Records supplied —

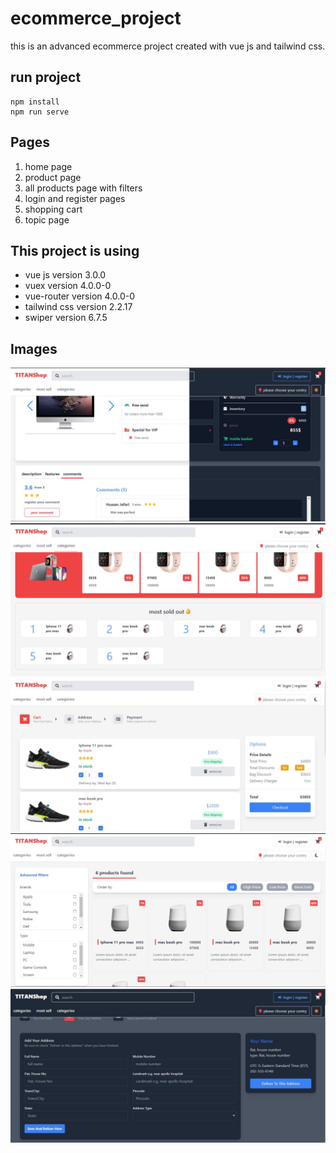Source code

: # ecommerce_project
 this is an advanced ecommerce project created with vue js and tailwind css.
 
## run project 
	npm install
	npm run serve
 
## Pages
1. home page 
2. product page
3. all products page with filters
4. login and register pages
5. shopping cart
6. topic page
	
## This project is using
- vue js version 3.0.0
- vuex version 4.0.0-0
- vue-router version 4.0.0-0
- tailwind css version 2.2.17
- swiper version 6.7.5 
	
## Images
![This is an image](/site_images/dark_lighr.jpg)
![This is an image](/site_images/home.JPG)
![This is an image](/site_images/basket_baskter.JPG)
![This is an image](/site_images/all_products.JPG)
![This is an image](/site_images/basket_Address.JPG)
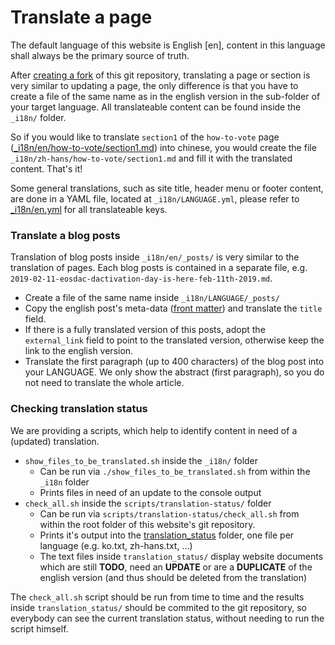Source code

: # Translate a page
The default language of this website is English [en], content in this language shall always be the primary source of truth.

After [creating a fork](https://help.github.com/articles/fork-a-repo) of this git repository, translating a page or section is very similar to updating a page, the only difference is that you have to create a file of the same name as in the english version in the sub-folder of your target language. All translateable content can be found inside the `_i18n/` folder.

So if you would like to translate `section1` of the `how-to-vote` page ([_i18n/en/how-to-vote/section1.md](https://github.com/eosdac/eosdacio-website/blob/master/_i18n/en/how-to-vote/section1.md)) into chinese, you would create the file `_i18n/zh-hans/how-to-vote/section1.md` and fill it with the translated content. That's it!

Some general translations, such as site title, header menu or footer content, are done in a YAML file, located at `_i18n/LANGUAGE.yml`, please refer to [_i18n/en.yml](https://github.com/eosdac/eosdacio-website/blob/master/_i18n/en.yml) for all translateable keys.

### Translate a blog posts
Translation of blog posts inside `_i18n/en/_posts/` is very similar to the translation of pages. Each blog posts is contained in a separate file, e.g. `2019-02-11-eosdac-dactivation-day-is-here-feb-11th-2019.md`.
* Create a file of the same name inside `_i18n/LANGUAGE/_posts/`
* Copy the english post's meta-data ([front matter](https://jekyllrb.com/docs/front-matter/)) and translate the `title` field.
* If there is a fully translated version of this posts, adopt the `external_link` field to point to the translated version, otherwise keep the link to the english version.
* Translate the first paragraph (up to 400 characters) of the blog post into your LANGUAGE. We only show the abstract (first paragraph), so you do not need to translate the whole article.

### Checking translation status
We are providing a scripts, which help to identify content in need of a (updated) translation.
* `show_files_to_be_translated.sh` inside the `_i18n/` folder
  * Can be run via `./show_files_to_be_translated.sh` from within the `_i18n` folder
  * Prints files in need of an update to the console output
* `check_all.sh` inside the `scripts/translation-status/` folder
  * Can be run via `scripts/translation-status/check_all.sh` from within the root folder of this website's git repository.
  * Prints it's output into the [translation_status](../translation_status) folder, one file per language (e.g. ko.txt, zh-hans.txt, ...)
  * The text files inside `translation_status/` display website documents which are still **TODO**, need an **UPDATE** or are a **DUPLICATE** of the english version (and thus should be deleted from the translation)

The `check_all.sh` script should be run from time to time and the results inside `translation_status/` should be commited to the git repository, so everybody can see the current translation status, without needing to run the script himself.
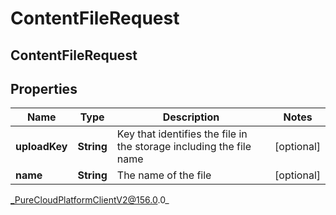 # ContentFileRequest

## ContentFileRequest

## Properties

|Name | Type | Description | Notes|
|------------ | ------------- | ------------- | -------------|
| **uploadKey** | **String** | Key that identifies the file in the storage including the file name | [optional] |
| **name** | **String** | The name of the file | [optional] |



_PureCloudPlatformClientV2@156.0.0_
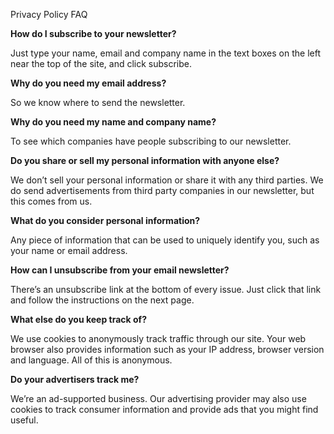 Privacy Policy FAQ

**How do I subscribe to your newsletter?**

Just type your name, email and company name in the text boxes on the left near the top of the site, and click subscribe.

**Why do you need my email address?**

So we know where to send the newsletter.

**Why do you need my name and company name?**

To see which companies have people subscribing to our newsletter.

**Do you share or sell my personal information with anyone else?**

We don’t sell your personal information or share it with any third parties. We do send advertisements from third party companies in our newsletter, but this comes from us.

**What do you consider personal information?**

Any piece of information that can be used to uniquely identify you, such as your name or email address.

**How can I unsubscribe from your email newsletter?**

There’s an unsubscribe link at the bottom of every issue. Just click that link and follow the instructions on the next page.

**What else do you keep track of?**

We use cookies to anonymously track traffic through our site. Your web browser also provides information such as your IP address, browser version and language. All of this is anonymous.

**Do your advertisers track me?**

We’re an ad-supported business. Our advertising provider may also use cookies to track consumer information and provide ads that you might find useful.
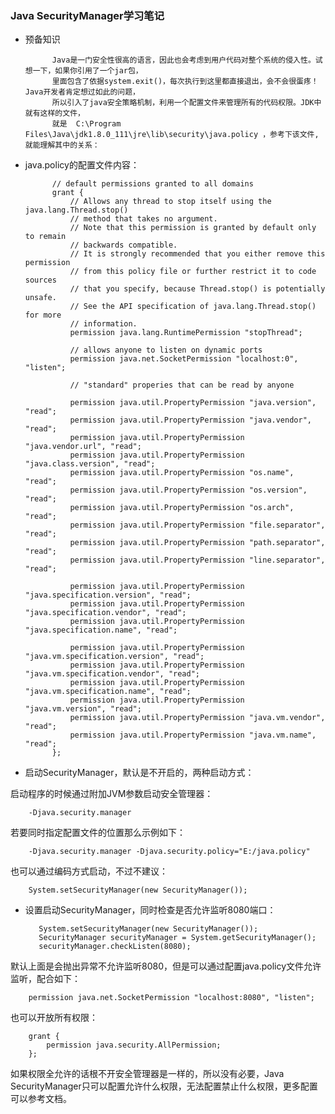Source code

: ### Java SecurityManager学习笔记

- 预备知识

			Java是一门安全性很高的语言，因此也会考虑到用户代码对整个系统的侵入性。试想一下，如果你引用了一个jar包，  
			里面包含了依据system.exit()，每次执行到这里都直接退出，会不会很蛋疼！Java开发者肯定想过如此的问题，  
			所以引入了java安全策略机制，利用一个配置文件来管理所有的代码权限。JDK中就有这样的文件，   
			就是  C:\Program Files\Java\jdk1.8.0_111\jre\lib\security\java.policy ，参考下该文件,就能理解其中的关系：  
			
- java.policy的配置文件内容：

			// default permissions granted to all domains
			grant {
		        // Allows any thread to stop itself using the java.lang.Thread.stop()
		        // method that takes no argument.
		        // Note that this permission is granted by default only to remain
		        // backwards compatible.
		        // It is strongly recommended that you either remove this permission
		        // from this policy file or further restrict it to code sources
		        // that you specify, because Thread.stop() is potentially unsafe.
		        // See the API specification of java.lang.Thread.stop() for more
		        // information.
		        permission java.lang.RuntimePermission "stopThread";
		
		        // allows anyone to listen on dynamic ports
		        permission java.net.SocketPermission "localhost:0", "listen";
		
		        // "standard" properies that can be read by anyone
		
		        permission java.util.PropertyPermission "java.version", "read";
		        permission java.util.PropertyPermission "java.vendor", "read";
		        permission java.util.PropertyPermission "java.vendor.url", "read";
		        permission java.util.PropertyPermission "java.class.version", "read";
		        permission java.util.PropertyPermission "os.name", "read";
		        permission java.util.PropertyPermission "os.version", "read";
		        permission java.util.PropertyPermission "os.arch", "read";
		        permission java.util.PropertyPermission "file.separator", "read";
		        permission java.util.PropertyPermission "path.separator", "read";
		        permission java.util.PropertyPermission "line.separator", "read";
		
		        permission java.util.PropertyPermission "java.specification.version", "read";
		        permission java.util.PropertyPermission "java.specification.vendor", "read";
		        permission java.util.PropertyPermission "java.specification.name", "read";
		
		        permission java.util.PropertyPermission "java.vm.specification.version", "read";
		        permission java.util.PropertyPermission "java.vm.specification.vendor", "read";
		        permission java.util.PropertyPermission "java.vm.specification.name", "read";
		        permission java.util.PropertyPermission "java.vm.version", "read";
		        permission java.util.PropertyPermission "java.vm.vendor", "read";
		        permission java.util.PropertyPermission "java.vm.name", "read";
			};

			
- 启动SecurityManager，默认是不开启的，两种启动方式：


启动程序的时候通过附加JVM参数启动安全管理器：

		-Djava.security.manager
若要同时指定配置文件的位置那么示例如下：

		-Djava.security.manager -Djava.security.policy="E:/java.policy"

也可以通过编码方式启动，不过不建议：

		System.setSecurityManager(new SecurityManager());


- 设置启动SecurityManager，同时检查是否允许监听8080端口：

	     System.setSecurityManager(new SecurityManager());
	     SecurityManager securityManager = System.getSecurityManager();
	     securityManager.checkListen(8080);


默认上面是会抛出异常不允许监听8080，但是可以通过配置java.policy文件允许监听，配合如下：

		permission java.net.SocketPermission "localhost:8080", "listen";

也可以开放所有权限：
		
		grant { 
    		permission java.security.AllPermission;
		};
如果权限全允许的话根不开安全管理器是一样的，所以没有必要，Java SecurityManager只可以配置允许什么权限，无法配置禁止什么权限，更多配置可以参考文档。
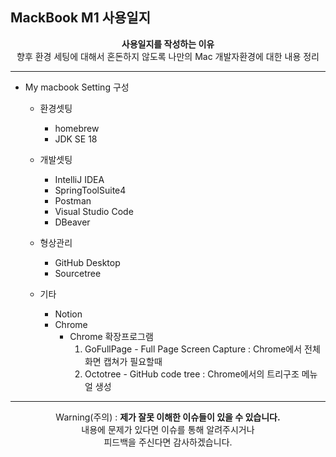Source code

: ## MackBook M1 사용일지

<div align="center">
  <b>사용일지를 작성하는 이유</b><br/>
  향후 환경 세팅에 대해서 혼돈하지 않도록 나만의 Mac 개발자환경에 대한 내용 정리
</div>

---
  - My macbook Setting 구성
    - 환경셋팅
      - homebrew
      - JDK SE 18
      
    - 개발셋팅
      - IntelliJ IDEA
      - SpringToolSuite4
      - Postman
      - Visual Studio Code
      - DBeaver
      
    - 형상관리
      - GitHub Desktop
      - Sourcetree

    - 기타
      - Notion 
      - Chrome
        - Chrome 확장프로그램
          1. GoFullPage - Full Page Screen Capture : Chrome에서 전체 화면 캡쳐가 필요할때 
          2. Octotree - GitHub code tree : Chrome에서의 트리구조 메뉴얼 생성

---

<div align="center">
  Warning(주의) : <b>제가 잘못 이해한 이슈들이 있을 수 있습니다. </b><br>
  내용에 문제가 있다면 이슈를 통해 알려주시거나 <br>
  피드백을 주신다면 감사하겠습니다.
</div>
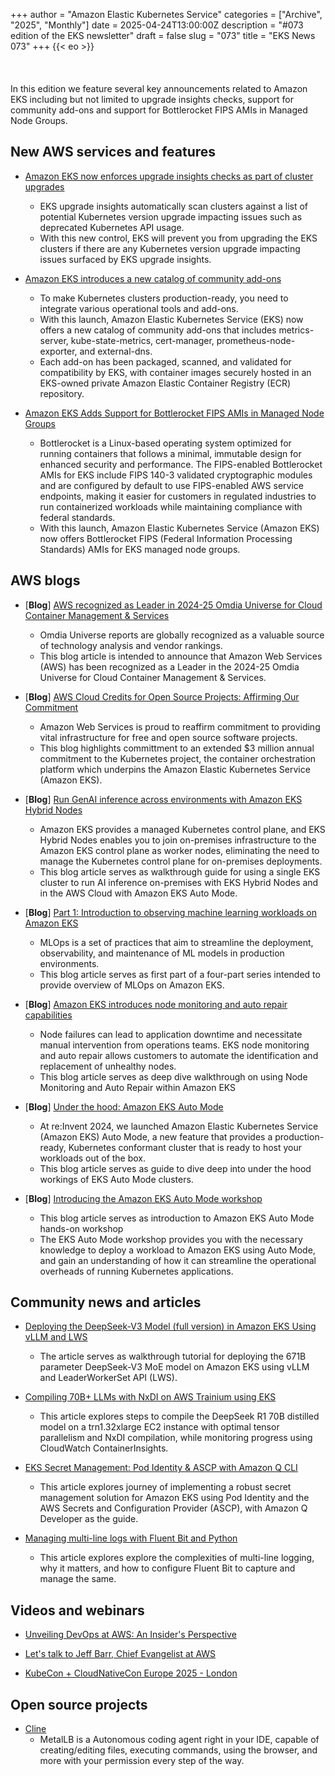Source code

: +++
author = "Amazon Elastic Kubernetes Service"
categories = ["Archive", "2025", "Monthly"]
date = 2025-04-24T13:00:00Z
description = "#073 edition of the EKS newsletter"
draft = false
slug = "073"
title = "EKS News 073"
+++
{{< eo >}}
<br/><br/><br/><br/>
In this edition we feature several key announcements related to Amazon EKS including but not limited to upgrade insights checks, support for community add-ons and support for Bottlerocket FIPS AMIs in Managed Node Groups.

## New AWS services and features

* [Amazon EKS now enforces upgrade insights checks as part of cluster upgrades](https://aws.amazon.com/about-aws/whats-new/2025/03/amazon-eks-enforces-upgrade-insights-check-cluster-upgrades/)
  * EKS upgrade insights automatically scan clusters against a list of potential Kubernetes version upgrade impacting issues such as deprecated Kubernetes API usage.
  * With this new control, EKS will prevent you from upgrading the EKS clusters if there are any Kubernetes version upgrade impacting issues surfaced by EKS upgrade insights.

* [Amazon EKS introduces a new catalog of community add-ons](https://aws.amazon.com/about-aws/whats-new/2025/03/amazon-eks-new-catalog-community-add-ons/)
  * To make Kubernetes clusters production-ready, you need to integrate various operational tools and add-ons.
  * With this launch, Amazon Elastic Kubernetes Service (EKS) now offers a new catalog of community add-ons that includes metrics-server, kube-state-metrics, cert-manager, prometheus-node-exporter, and external-dns.
  * Each add-on has been packaged, scanned, and validated for compatibility by EKS, with container images securely hosted in an EKS-owned private Amazon Elastic Container Registry (ECR) repository.

* [Amazon EKS Adds Support for Bottlerocket FIPS AMIs in Managed Node Groups](https://aws.amazon.com/about-aws/whats-new/2025/04/amazon-eks-bottlerocket-fips-amis-node-groups/)
  * Bottlerocket is a Linux-based operating system optimized for running containers that follows a minimal, immutable design for enhanced security and performance. The FIPS-enabled Bottlerocket AMIs for EKS include FIPS 140-3 validated cryptographic modules and are configured by default to use FIPS-enabled AWS service endpoints, making it easier for customers in regulated industries to run containerized workloads while maintaining compliance with federal standards.
  * With this launch, Amazon Elastic Kubernetes Service (Amazon EKS) now offers Bottlerocket FIPS (Federal Information Processing Standards) AMIs for EKS managed node groups.

## AWS blogs

* [**Blog**] [AWS recognized as Leader in 2024-25 Omdia Universe for Cloud Container Management & Services](https://aws.amazon.com/blogs/containers/aws-recognized-as-leader-in-2024-25-omdia-universe-for-cloud-container-management-services/)
  * Omdia Universe reports are globally recognized as a valuable source of technology analysis and vendor rankings.
  * This blog article is intended to announce that Amazon Web Services (AWS) has been recognized as a Leader in the 2024-25 Omdia Universe for Cloud Container Management & Services.

* [**Blog**] [AWS Cloud Credits for Open Source Projects: Affirming Our Commitment](https://aws.amazon.com/blogs/opensource/aws-cloud-credits-for-open-source-projects-affirming-our-commitment/)
  * Amazon Web Services is proud to reaffirm commitment to providing vital infrastructure for free and open source software projects.
  * This blog highlights committment to an extended $3 million annual commitment to the Kubernetes project, the container orchestration platform which underpins the Amazon Elastic Kubernetes Service (Amazon EKS).

* [**Blog**] [Run GenAI inference across environments with Amazon EKS Hybrid Nodes](https://aws.amazon.com/blogs/containers/run-genai-inference-across-environments-with-amazon-eks-hybrid-nodes/)
  * Amazon EKS provides a managed Kubernetes control plane, and EKS Hybrid Nodes enables you to join on-premises infrastructure to the Amazon EKS control plane as worker nodes, eliminating the need to manage the Kubernetes control plane for on-premises deployments.
  * This blog article serves as walkthrough guide for using a single EKS cluster to run AI inference on-premises with EKS Hybrid Nodes and in the AWS Cloud with Amazon EKS Auto Mode.

* [**Blog**] [Part 1: Introduction to observing machine learning workloads on Amazon EKS](https://aws.amazon.com/blogs/containers/part-1-introduction-to-observing-machine-learning-workloads-on-amazon-eks/)
  * MLOps is a set of practices that aim to streamline the deployment, observability, and maintenance of ML models in production environments.
  * This blog article serves as first part of a four-part series intended to provide overview of MLOps on Amazon EKS.

* [**Blog**] [Amazon EKS introduces node monitoring and auto repair capabilities](https://aws.amazon.com/blogs/containers/amazon-eks-introduces-node-monitoring-and-auto-repair-capabilities/)
  * Node failures can lead to application downtime and necessitate manual intervention from operations teams. EKS node monitoring and auto repair allows customers to automate the identification and replacement of unhealthy nodes.
  * This blog article serves as deep dive walkthrough on using Node Monitoring and Auto Repair within Amazon EKS

* [**Blog**] [Under the hood: Amazon EKS Auto Mode](https://aws.amazon.com/blogs/containers/under-the-hood-amazon-eks-auto-mode/)
  * At re:Invent 2024, we launched Amazon Elastic Kubernetes Service (Amazon EKS) Auto Mode, a new feature that provides a production-ready, Kubernetes conformant cluster that is ready to host your workloads out of the box.
  * This blog article serves as guide to dive deep into under the hood workings of EKS Auto Mode clusters.

* [**Blog**] [Introducing the Amazon EKS Auto Mode workshop](https://aws.amazon.com/blogs/containers/introducing-the-amazon-eks-auto-mode-workshop/)
  * This blog article serves as introduction to Amazon EKS Auto Mode hands-on workshop
  * The EKS Auto Mode workshop provides you with the necessary knowledge to deploy a workload to Amazon EKS using Auto Mode, and gain an understanding of how it can streamline the operational overheads of running Kubernetes applications.

## Community news and articles

* [Deploying the DeepSeek-V3 Model (full version) in Amazon EKS Using vLLM and LWS](https://community.aws/content/2w2T9a1HOICvNCVKVRyVXUxuKff)
  * The article serves as walkthrough tutorial for deploying the 671B parameter DeepSeek-V3 MoE model on Amazon EKS using vLLM and LeaderWorkerSet API (LWS).

* [Compiling 70B+ LLMs with NxDI on AWS Trainium using EKS](https://community.aws/content/2uoi46cD13P6nBukvvJ64M1A5wy)
  * This article explores steps to compile the DeepSeek R1 70B distilled model on a trn1.32xlarge EC2 instance with optimal tensor parallelism and NxDI compilation, while monitoring progress using CloudWatch ContainerInsights.

* [EKS Secret Management: Pod Identity & ASCP with Amazon Q CLI](https://community.aws/content/2vTPLfjCG0eyulHGa6AM0nNGnGT)
  * This article explores journey of implementing a robust secret management solution for Amazon EKS using Pod Identity and the AWS Secrets and Configuration Provider (ASCP), with Amazon Q Developer as the guide.

* [Managing multi-line logs with Fluent Bit and Python](https://www.cncf.io/blog/2025/04/08/managing-multi-line-logs-with-fluent-bit-and-python/)
  * This article explores explore the complexities of multi-line logging, why it matters, and how to configure Fluent Bit to capture and manage the same.

## Videos and webinars

* [Unveiling DevOps at AWS: An Insider's Perspective](https://www.youtube.com/watch?v=pgff67FuxAM)

* [Let's talk to Jeff Barr, Chief Evangelist at AWS](https://www.youtube.com/watch?v=5NNfTwaHxCU)

* [KubeCon + CloudNativeCon Europe 2025 - London](https://youtube.com/playlist?list=PLj6h78yzYM2MP0QhYFK8HOb8UqgbIkLMc&si=hWE36T588oqfWRCh)

## Open source projects

* [Cline](https://github.com/cline/cline)
  * MetalLB is a Autonomous coding agent right in your IDE, capable of creating/editing files, executing commands, using the browser, and more with your permission every step of the way.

What to do —
Give an exact copy of the lines above from the line with "The default language" up to and including the line with "same name inside", and leave everything else out.

Exercise output —
The default language of this website is English [en], content in this language shall always be the primary source of truth.

After [creating a fork](https://help.github.com/articles/fork-a-repo) of this git repository, translating a page or section is very similar to updating a page, the only difference is that you have to create a file of the same name as in the english version in the sub-folder of your target language. All translateable content can be found inside the `_i18n/` folder.

So if you would like to translate `section1` of the `how-to-vote` page ([_i18n/en/how-to-vote/section1.md](https://github.com/eosdac/eosdacio-website/blob/master/_i18n/en/how-to-vote/section1.md)) into chinese, you would create the file `_i18n/zh-hans/how-to-vote/section1.md` and fill it with the translated content. That's it!

Some general translations, such as site title, header menu or footer content, are done in a YAML file, located at `_i18n/LANGUAGE.yml`, please refer to [_i18n/en.yml](https://github.com/eosdac/eosdacio-website/blob/master/_i18n/en.yml) for all translateable keys.

### Translate a blog posts
Translation of blog posts inside `_i18n/en/_posts/` is very similar to the translation of pages. Each blog posts is contained in a separate file, e.g. `2019-02-11-eosdac-dactivation-day-is-here-feb-11th-2019.md`.
* Create a file of the same name inside `_i18n/LANGUAGE/_posts/`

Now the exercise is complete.